Director Theo Anthony draws parallels: between statistics and hunches, between logistics and subtext, between the systemic and the everyday, between the drama of history and the total lack of histrionics required to support his 100-year-old post-apocalyptic vision of institutionalized racism. This vision is Rat Film, Anthony’s brilliant docu-essay chronicling Baltimore’s city planning and resultant systemic segregation as a microcosm of the still-failing American Urban Experiment.
In it, first we hear a voice (Maureen Jones, siri-adjacent). Amidst stark black, before we see anything we hear: “Before the world became the world it was an Egg. Inside the Egg was Dark. The rat nibbled the egg and let the Light in. And the world began.” From these first moments, Rat Film introduces the idea of creation—from whatever mythos Anthony culled this intro—not as an expansion, a pushing out, but as an illusion of growth hiding something so much more claustrophobic, so much more suffocating. Rat Film is ostensibly about Baltimore’s rat problem, about how the City has historically dealt with and studied and used parts of their poorest neighborhoods to address pest control, trial-and-erroring over decades, but as Edmund the amicable exterminator with the Baltimore City Rat Rubout Program tells us, “There ain’t never been a rat problem in Baltimore; there’s always been a people problem.”
This is the parallel Anthony most wants to explore, how systems of power treat minority and impoverished communities as lab rats, expendable and experimental. The path he treads wanders wildly—his film a weaving, loosely tracked tone poem, its free form in direct opposition to the boundaries and strictures imposed on the aforementioned communities, human and rodent alike—but his themes are always clear, and the points he makes always buttressed by simple, unadorned facts.
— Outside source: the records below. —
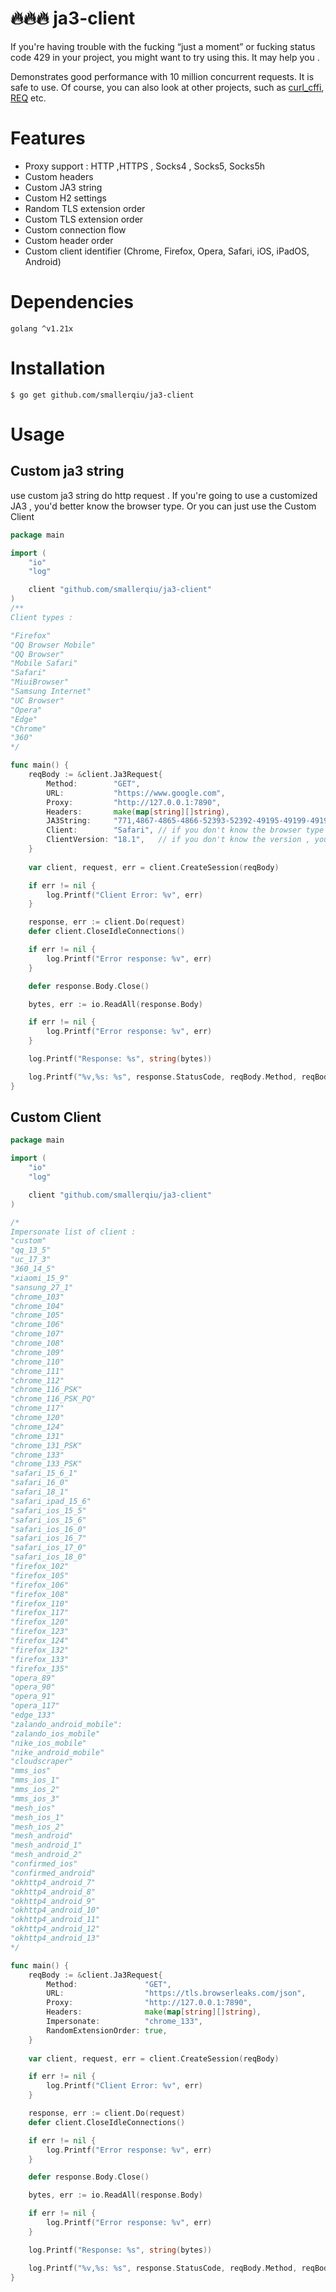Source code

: # 🔥🔥🔥 ja3-client 
If you're having trouble with the fucking “just a moment” or fucking status code 429 in your project, you might want to try using this. It may help you . 

Demonstrates good performance with 10 million concurrent requests. It is safe to use.  Of course, you can also look at other projects, such as [curl_cffi](https://github.com/lexiforest/curl_cffi), [REQ](https://github.com/imroc/req) etc.

# Features
 - Proxy support : HTTP ,HTTPS , Socks4 , Socks5, Socks5h
 - Custom headers
 - Custom JA3 string
 - Custom H2 settings
 - Random TLS extension order
 - Custom TLS extension order
 - Custom connection flow
 - Custom header order
 - Custom client identifier (Chrome, Firefox, Opera, Safari, iOS, iPadOS, Android)


# Dependencies
```
golang ^v1.21x
```

# Installation
```
$ go get github.com/smallerqiu/ja3-client
```

# Usage

## Custom ja3 string
use custom ja3 string do http request .
If you're going to use a customized JA3 , you'd better know the browser type.  Or you can just use the Custom Client
```go
package main

import (
	"io"
	"log"

	client "github.com/smallerqiu/ja3-client"
)
/**
Client types :

"Firefox"
"QQ Browser Mobile"
"QQ Browser"
"Mobile Safari"
"Safari"
"MiuiBrowser"
"Samsung Internet"
"UC Browser"
"Opera"
"Edge"
"Chrome"
"360"
*/

func main() {
	reqBody := &client.Ja3Request{
		Method:        "GET",
		URL:           "https://www.google.com",
		Proxy:         "http://127.0.0.1:7890",
		Headers:       make(map[string][]string),
		JA3String:     "771,4867-4865-4866-52393-52392-49195-49199-49196-49200-49171-49172-156-157-47-53,0-23-65281-10-11-35-16-5-13-18-51-45-43-27-17513-21,29-23-24,0",
		Client:        "Safari", // if you don't know the browser type , you can use `Chrome`
		ClientVersion: "18.1",	 // if you don't know the version , you can use `133`
	}
	
	var client, request, err = client.CreateSession(reqBody)

	if err != nil {
		log.Printf("Client Error: %v", err)
	}

	response, err := client.Do(request)
	defer client.CloseIdleConnections()

	if err != nil {
		log.Printf("Error response: %v", err)
	}

	defer response.Body.Close()

	bytes, err := io.ReadAll(response.Body)

	if err != nil {
		log.Printf("Error response: %v", err)
	}

	log.Printf("Response: %s", string(bytes))

	log.Printf("%v,%s: %s", response.StatusCode, reqBody.Method, reqBody.URL)
}
```

## Custom Client

```go
package main

import (
	"io"
	"log"

	client "github.com/smallerqiu/ja3-client"
)

/*
Impersonate list of client :
"custom"
"qq_13_5"
"uc_17_3"
"360_14_5"
"xiaomi_15_9"
"sansung_27_1"
"chrome_103"
"chrome_104"
"chrome_105"
"chrome_106"
"chrome_107"
"chrome_108"
"chrome_109"
"chrome_110"
"chrome_111"
"chrome_112"
"chrome_116_PSK"
"chrome_116_PSK_PQ"
"chrome_117"
"chrome_120"
"chrome_124"
"chrome_131"
"chrome_131_PSK"
"chrome_133"
"chrome_133_PSK"
"safari_15_6_1"
"safari_16_0"
"safari_18_1"
"safari_ipad_15_6"
"safari_ios_15_5"
"safari_ios_15_6"
"safari_ios_16_0"
"safari_ios_16_7"
"safari_ios_17_0"
"safari_ios_18_0"
"firefox_102"
"firefox_105"
"firefox_106"
"firefox_108"
"firefox_110"
"firefox_117"
"firefox_120"
"firefox_123"
"firefox_124"
"firefox_132"
"firefox_133"
"firefox_135"
"opera_89"
"opera_90"
"opera_91"
"opera_117"
"edge_133"
"zalando_android_mobile":
"zalando_ios_mobile"
"nike_ios_mobile"
"nike_android_mobile"
"cloudscraper"
"mms_ios"
"mms_ios_1"
"mms_ios_2"
"mms_ios_3"
"mesh_ios"
"mesh_ios_1"
"mesh_ios_2"
"mesh_android"
"mesh_android_1"
"mesh_android_2"
"confirmed_ios"
"confirmed_android"
"okhttp4_android_7"
"okhttp4_android_8"
"okhttp4_android_9"
"okhttp4_android_10"
"okhttp4_android_11"
"okhttp4_android_12"
"okhttp4_android_13"
*/

func main() {
	reqBody := &client.Ja3Request{
		Method:               "GET",
		URL:                  "https://tls.browserleaks.com/json",
		Proxy:                "http://127.0.0.1:7890",
		Headers:              make(map[string][]string),
		Impersonate:          "chrome_133",
		RandomExtensionOrder: true,
	}
	
	var client, request, err = client.CreateSession(reqBody)

	if err != nil {
		log.Printf("Client Error: %v", err)
	}

	response, err := client.Do(request)
	defer client.CloseIdleConnections()

	if err != nil {
		log.Printf("Error response: %v", err)
	}

	defer response.Body.Close()

	bytes, err := io.ReadAll(response.Body)

	if err != nil {
		log.Printf("Error response: %v", err)
	}

	log.Printf("Response: %s", string(bytes))

	log.Printf("%v,%s: %s", response.StatusCode, reqBody.Method, reqBody.URL)
}

```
When he couples a near-nauseous digital video of a rat attempting to escape a trash can in a back alley with voice-over monotoning, “The adult Norway rat can jump 32 inches high. Baltimore city trash cans are 34 inches high,” we understand, precisely, Anthony’s logic. Baltimore is a city built to sequester, and in turn neuter, those populations with which it’d rather not deal.
In 1911, we’re told, the City of Baltimore passed a law which essentially divided neighborhoods along racial lines, passing “the nation’s first legislation of its kind.” Six years later, the Supreme Court outlawed such legislation, which only drove the sources behind such segregation further into the private sector‚—where that power always wanted to be anyway. Anthony then details how Baltimore institution Johns Hopkins University utilized such preternatural, physical class distinctions as ready-made laboratories to study rodent populations, especially in the context of rat control. Anthony’s historic documents—photographs, maps, letters, news articles—he wields with Ken Burns-like precision, demonstrating both in-depth research and a journalist’s eye for sussing out the larger ideas behind the cold facts. All of it culminates in a heartbreaking tale of how a Baltimore denizen’s barn was converted into a warehouse space wherein Johns Hopkins scientists built a cloistered rat colony, observing how isolation manifested in a rat community. The results are, of course, devastating—the rats stratified themselves, setting up ersatz social classes and generally massacring the weak, including rat babies—mostly because of how Anthony’s seeded the injustice of anti-miscegenation into his film so that, by the time poindexters in thick-rimmed glasses are smugly grinning, posing next to their sad rat prison, the audience knows exactly what Anthony’s implying.